Do you ever see a day when the Methodist church will forgo this practice?

St.Phransus said...

i think it is possible that it will take a different form and possibly even done away with, but i hope that it doesn't.

here's what i like about it:
1. the pastor is part of a "set apart" community within a larger congregational community. from the get go in being called to ministry the person called to ordained/pastoral ministry is isolated- it't can't be about "God told me to be a preacher and so now I'm a preacher"- there is a real communal aspect to becoming a united methodist pastor.

2. this "practice" is something that makes us unique and is part of who we are.

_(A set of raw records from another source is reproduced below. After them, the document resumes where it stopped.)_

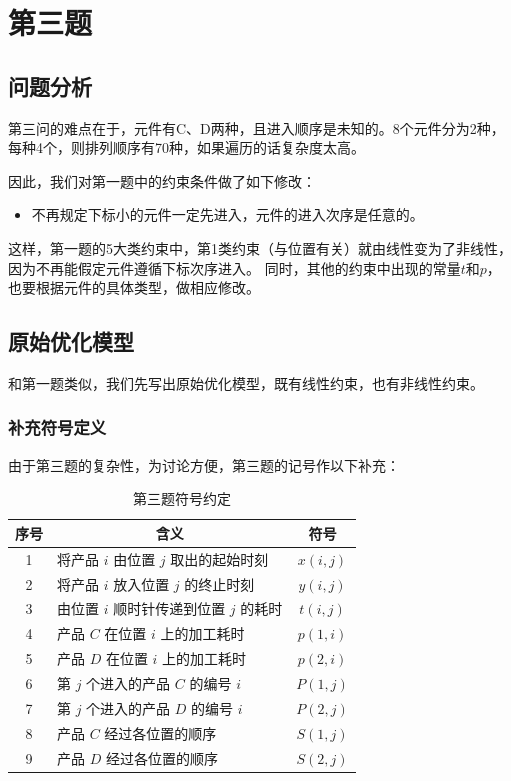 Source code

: \documentclass{ctexart}
\begin{document}
\section{第三题}
{
    \subsection{问题分析}
    {
        第三问的难点在于，元件有C、D两种，且进入顺序是未知的。8个元件分为2种，每种4个，则排列顺序有70种，如果遍历的话复杂度太高。

        因此，我们对第一题中的约束条件做了如下修改：
        \begin{itemize}
            \item 不再规定下标小的元件一定先进入，元件的进入次序是任意的。
        \end{itemize}

        这样，第一题的5大类约束中，第1类约束（与位置有关）就由线性变为了非线性，因为不再能假定元件遵循下标次序进入。
        同时，其他的约束中出现的常量$t$和$p$，也要根据元件的具体类型，做相应修改。
		
    }

    \subsection{原始优化模型}
    {
        和第一题类似，我们先写出原始优化模型，既有线性约束，也有非线性约束。

        \subsubsection{补充符号定义}
        {
        	由于第三题的复杂性，为讨论方便，第三题的记号作以下补充：
        	\begin{table}[H]
        		\centering
        		\caption{第三题符号约定}
        		\begin{tabular}{@{}clc@{}}
        			\toprule
        			序号 & \multicolumn{1}{c}{含义} & 符号 \\ \midrule
        			1 & 将产品 $i$ 由位置 $j$ 取出的起始时刻     & $x(i, j)$    \\ 
        			2 & 将产品 $i$ 放入位置 $j$ 的终止时刻     & $y(i, j)$    \\ 
        			3 & 由位置 $i$ 顺时针传递到位置 $j$ 的耗时  & $t(i, j)$   \\
        			4 & 产品 $C$ 在位置 $i$ 上的加工耗时   & $p(1,i)$ \\
        			5 & 产品 $D$ 在位置 $i$ 上的加工耗时   & $p(2,i)$ \\
        			6 & 第 $j$ 个进入的产品 $C$ 的编号 $i$  & $P(1,j)$ \\
        			7 & 第 $j$ 个进入的产品 $D$ 的编号 $i$  & $P(2,j)$ \\
        			8 & 产品 $C$ 经过各位置的顺序  & $S(1,j)$ \\ 
        			9 & 产品 $D$ 经过各位置的顺序  & $S(2,j)$ \\ \bottomrule
        		\end{tabular}
        	\end{table}
        	
}}}
\end{document}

3. every elder is guaranteed a church.

i think these are wonderful gifts that pastors can give a congregation and gifts a congregation can bring a pastor.

thanks chris.

ChrisK said...

I am a long time reader of your Blog and always enjoy reading your post! You raise some very interesting issues. I am a candidate for ministry in the UMC as well. In many ways, the process has been rewarding. In others, it has been very cumbersome. I agree that the communal effort is a much better way of identifying those with the gifts and calling to engage in ordained ministry. But, there are many traditions that move a candidate from the congregational setting toward ordination. In the UMC, in my opinion, where the process leaves the local church is where it becomes unnecessarily complicated. The UMC practice is bogged down in so many rules and regulations, and the course is so cumbersome, that many prospective ministers get overwhelmed.

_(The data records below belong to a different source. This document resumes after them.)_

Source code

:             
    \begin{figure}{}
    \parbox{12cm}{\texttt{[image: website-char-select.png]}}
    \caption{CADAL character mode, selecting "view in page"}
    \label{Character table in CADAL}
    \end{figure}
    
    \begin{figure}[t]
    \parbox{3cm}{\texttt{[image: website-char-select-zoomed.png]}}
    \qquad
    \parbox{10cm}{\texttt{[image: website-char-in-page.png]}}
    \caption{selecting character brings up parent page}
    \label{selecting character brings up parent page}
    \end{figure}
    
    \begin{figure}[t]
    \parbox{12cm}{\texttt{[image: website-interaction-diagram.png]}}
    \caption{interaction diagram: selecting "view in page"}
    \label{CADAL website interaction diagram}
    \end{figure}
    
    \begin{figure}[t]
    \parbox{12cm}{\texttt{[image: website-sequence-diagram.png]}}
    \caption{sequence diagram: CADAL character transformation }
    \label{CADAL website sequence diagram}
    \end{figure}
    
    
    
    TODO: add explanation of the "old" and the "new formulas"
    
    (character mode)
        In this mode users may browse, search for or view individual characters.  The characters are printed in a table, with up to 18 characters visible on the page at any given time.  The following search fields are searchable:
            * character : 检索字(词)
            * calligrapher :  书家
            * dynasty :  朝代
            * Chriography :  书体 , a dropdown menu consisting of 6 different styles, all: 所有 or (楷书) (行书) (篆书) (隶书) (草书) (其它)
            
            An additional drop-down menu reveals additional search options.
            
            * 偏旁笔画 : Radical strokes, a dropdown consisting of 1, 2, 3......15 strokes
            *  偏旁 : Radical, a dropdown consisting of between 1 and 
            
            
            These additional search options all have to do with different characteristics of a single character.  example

Notwithstanding, if one is called to the UMC and has a genuine mandate from God, he will do what is necessary to succeed. Given the overall lack of personnel in the UMC, however, I would think that they would lack some of these practices.

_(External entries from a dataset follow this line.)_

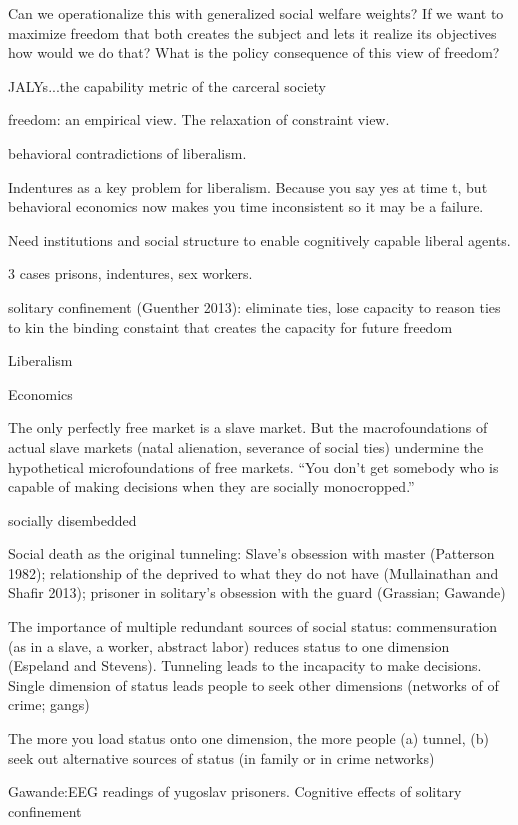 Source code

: \documentclass[10pt,a4paper]{article}
\begin{document}
Can we operationalize this with generalized social welfare weights? If we want to maximize freedom that both creates the
subject and lets it realize its objectives how would we do that? What is the policy consequence of this view of freedom?

JALYs...the capability metric of the carceral society


freedom: an empirical view. The relaxation of constraint view.

behavioral contradictions of liberalism.

Indentures as a key problem for liberalism. Because you say yes at time t, but behavioral economics now makes you time inconsistent
so it may be a failure.

Need institutions and social structure to enable cognitively capable liberal agents.

3 cases
prisons, indentures, sex workers.

solitary confinement (Guenther 2013): eliminate ties, lose capacity to reason
ties to kin the binding constaint that creates the capacity for future freedom

Liberalism



Economics
 
 The only perfectly free market is a slave market. But the macrofoundations of actual slave markets 
 (natal alienation, severance of social ties) undermine the hypothetical microfoundations of free markets. 
 ``You don't get somebody who is capable of making decisions when they are socially monocropped.''
 
 socially disembedded
 
 Social death as the original tunneling: Slave's obsession with master (Patterson 1982); 
 relationship of the deprived to what they do not have (Mullainathan and Shafir 2013); prisoner 
 in solitary's obsession with the guard (Grassian; Gawande)
 
 The importance of multiple redundant sources of social status: commensuration (as in a slave, a worker, 
 abstract labor) reduces status to one dimension (Espeland and Stevens). Tunneling leads to the incapacity 
 to make decisions. Single dimension of status leads people to seek other dimensions (networks of 
 of crime; gangs) 
 
 The more you load status onto one dimension, the more people (a) tunnel, (b) seek out alternative
 sources of status (in family or in crime networks)
 
 
 Gawande:EEG readings of yugoslav prisoners. Cognitive effects of solitary confinement
 
\end{document}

My own pastor sits on the board for ordained ministry here in the NC conference. He has apologized to me over and over again for the “red tape” of the process. I am not trying to be disrespectful, but most UMC pastors that I know, feel grateful to have survived the process rather than feeling pride in being a part of an elite fraternity.

One could surmise that because of this process, UMC clergy are of greater quality and therefore, not as prone to failure. I certainly cannot cite comparative statistics, but I am not sure the UMC shields itself from ministerial impropriety because of its more elaborate entry procedures. Just because someone makes it through, does not necessarily mean that they will succeed.

In jest, after you get through the process--once you get jump through all the hurdles--you will feel that they owe you a church and a stable income. I really am not trying to sound cynical, but it is a monumental undertaking. And I do applaud you for being true to your inner sense of call. In the end, regardless of the degree of difficulty involved in becoming an ordained minister, any time spent in preparation will be worthwhile.

St.Phransus said...

i don't disagree with ya chris on what you've shared. but i also wonder if there is a disconnect between our modern understanding of role and function of elder and where the "story" of the elder within our tradition has come from.

and i don't think that being a pastor is being part of an elite community- but they are part of a "set apart" community. there is nothing elitist in that. there is something "communal" in it. we are so individualistic in our thinking that we have a hard time thinking of our vocation as communal.

the very fact that elders are members not of congregations but of a the annual conference sets them apart in and of itself, does it not?

thanks for your thoughts and encouraging me to think through mine, as well.